[Bioperl-l] location binner object

Chris Mungall cjm@fruitfly.org
Wed, 8 May 2002 09:45:14 -0700 (PDT)


I have an IntersectionGraph module in gadfly I was going to port to
bioperl. It doesn't use binning, it could probably be speeded up with a
better algorithm but it's generally sufficient for what I use it for
(usually getting intersection/distance of genes/annotations from some kind
of computational analysis)

My use case is generally finding the overlap of 2 sets (or of all the
elements in one set), so I use 2 sliding windows over the ordered lists of
features. If you're just testing 1 feature vs many this wouldn't be a
great way doing it.

One nice feature is the ability to recurse down eg to get the intersection
at the exon level rather than the gene boundary level.

If one were doing this sort of thing a lot, it would make sense to
index/bin all the features eg some kind of dual R/B tree. But for one-offs
intersection checks, this doesn't make sense, unless you maintain your
entire featureset as this kind of datastructure throughout their
lifecycle.
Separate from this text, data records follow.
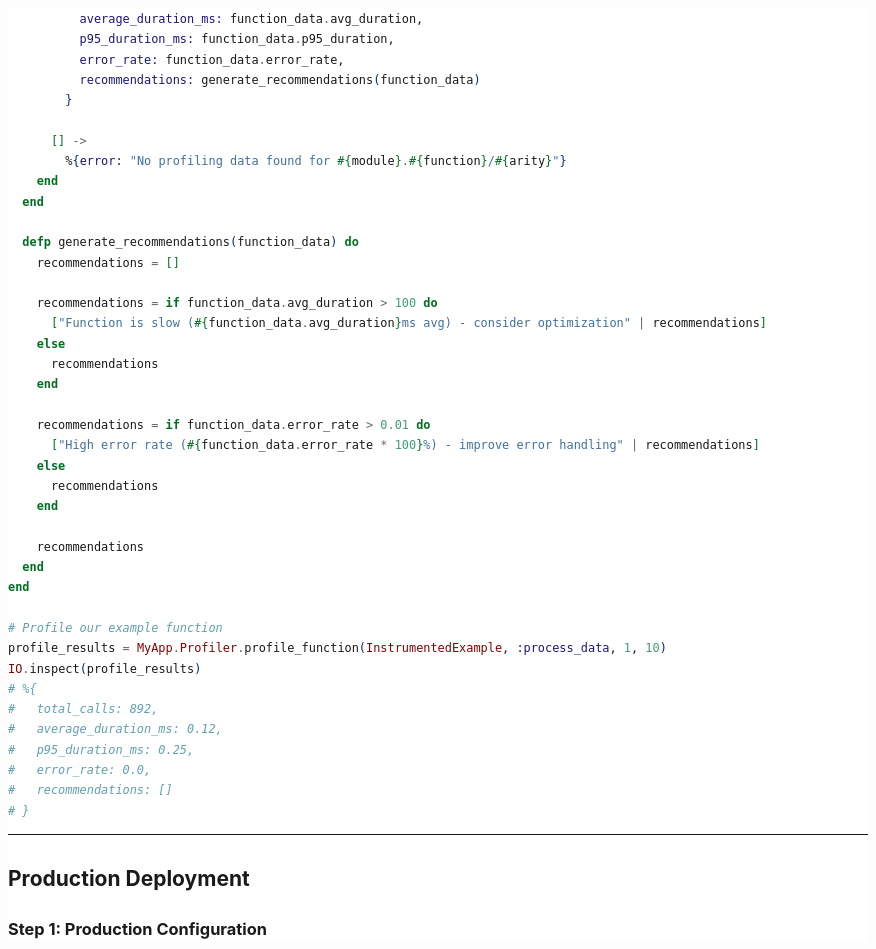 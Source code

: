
 ```elixir
          average_duration_ms: function_data.avg_duration,
          p95_duration_ms: function_data.p95_duration,
          error_rate: function_data.error_rate,
          recommendations: generate_recommendations(function_data)
        }
      
      [] ->
        %{error: "No profiling data found for #{module}.#{function}/#{arity}"}
    end
  end
  
  defp generate_recommendations(function_data) do
    recommendations = []
    
    recommendations = if function_data.avg_duration > 100 do
      ["Function is slow (#{function_data.avg_duration}ms avg) - consider optimization" | recommendations]
    else
      recommendations
    end
    
    recommendations = if function_data.error_rate > 0.01 do
      ["High error rate (#{function_data.error_rate * 100}%) - improve error handling" | recommendations]
    else
      recommendations
    end
    
    recommendations
  end
end

# Profile our example function
profile_results = MyApp.Profiler.profile_function(InstrumentedExample, :process_data, 1, 10)
IO.inspect(profile_results)
# %{
#   total_calls: 892,
#   average_duration_ms: 0.12,
#   p95_duration_ms: 0.25,
#   error_rate: 0.0,
#   recommendations: []
# }
```

---

## Production Deployment

### Step 1: Production Configuration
For Jason's use case it seems like it would make sense to do a
one-off index, then do all the tests.

This would be quite a cool way of doing things for some far-in-the-future
bioperl release; right now everything is always maintained as lists, in a
top down hierarchical manner, which is great 99% of the time. but if this
implementation issue could be seperated from the interface,

eg

$bioperl = BioPerl->new
$bioperl->set_FeatureIndex("Rtree")

which would cause all future $sf->add_SubFeature and so forth to track the
feature composition graph in a centralized R tree

one could even switch the R-tree for a DBMS back end (or BDB) and have a
totally transparent persistent mechanism, much like genquire

this would also be good for some kind of listener framework, like biojava
(but with less classes)

anyway, enough rambling

the gadfly version is here if anyone else fancies porting...
http://www.fruitfly.org/developers/src/software/perl-modules/BioModel/IntersectionGraph.pm

..but you're probably better off doing it from scratch

if i get round to doing a bioperl version I'd like to make it use
Inline::C - what's the bioperl policy on Inline::C?

any suggestions for better ways of doing this welcome, i'm not really an
algorithms person


On Wed, 8 May 2002, Jason Stajich wrote:

> I'm generating a bunch of Bio::LocationI objects and would like to test if
> some are within some specified distance away from each other.  I want to
> be able to do fast lookups to see if a location is within some range.
> This seems pretty similar to Lincoln's binning in GFF for locations, but
> would it be possible to do this in-memory/BDB file as I am generating a
> lot of these and don't need to keep them once I've processed and
> identified the best choices?
>
> Essentially I want to be able to take a location from list A and see if
> any locations in list B fall in the range of X bp downstream of A.
> Plenty of implementation options, probably the fastes and easiest to
> implement would be a single vector of length of the full range covered by
> all the locations and have ptrs to the objects in the slots where the
> location overlaps, but this is a memory hog.  I could map to a BDB file
> and just eat the disk space since this is essentially generating a
> tempfile
>
> Anyways, Lincoln do you have any input here - is it just going to be
> easier to slap everything into an sql backend with DB:GFF rather than
> reinventing the wheel or can I basically just run everything through the
> Bio::DB::GFF binning but store in a BDB file?  I'm happy to adapt this to
> some sort of location aggregator/binner object for everyone's use.
>
> Thanks.
>
> -jason
>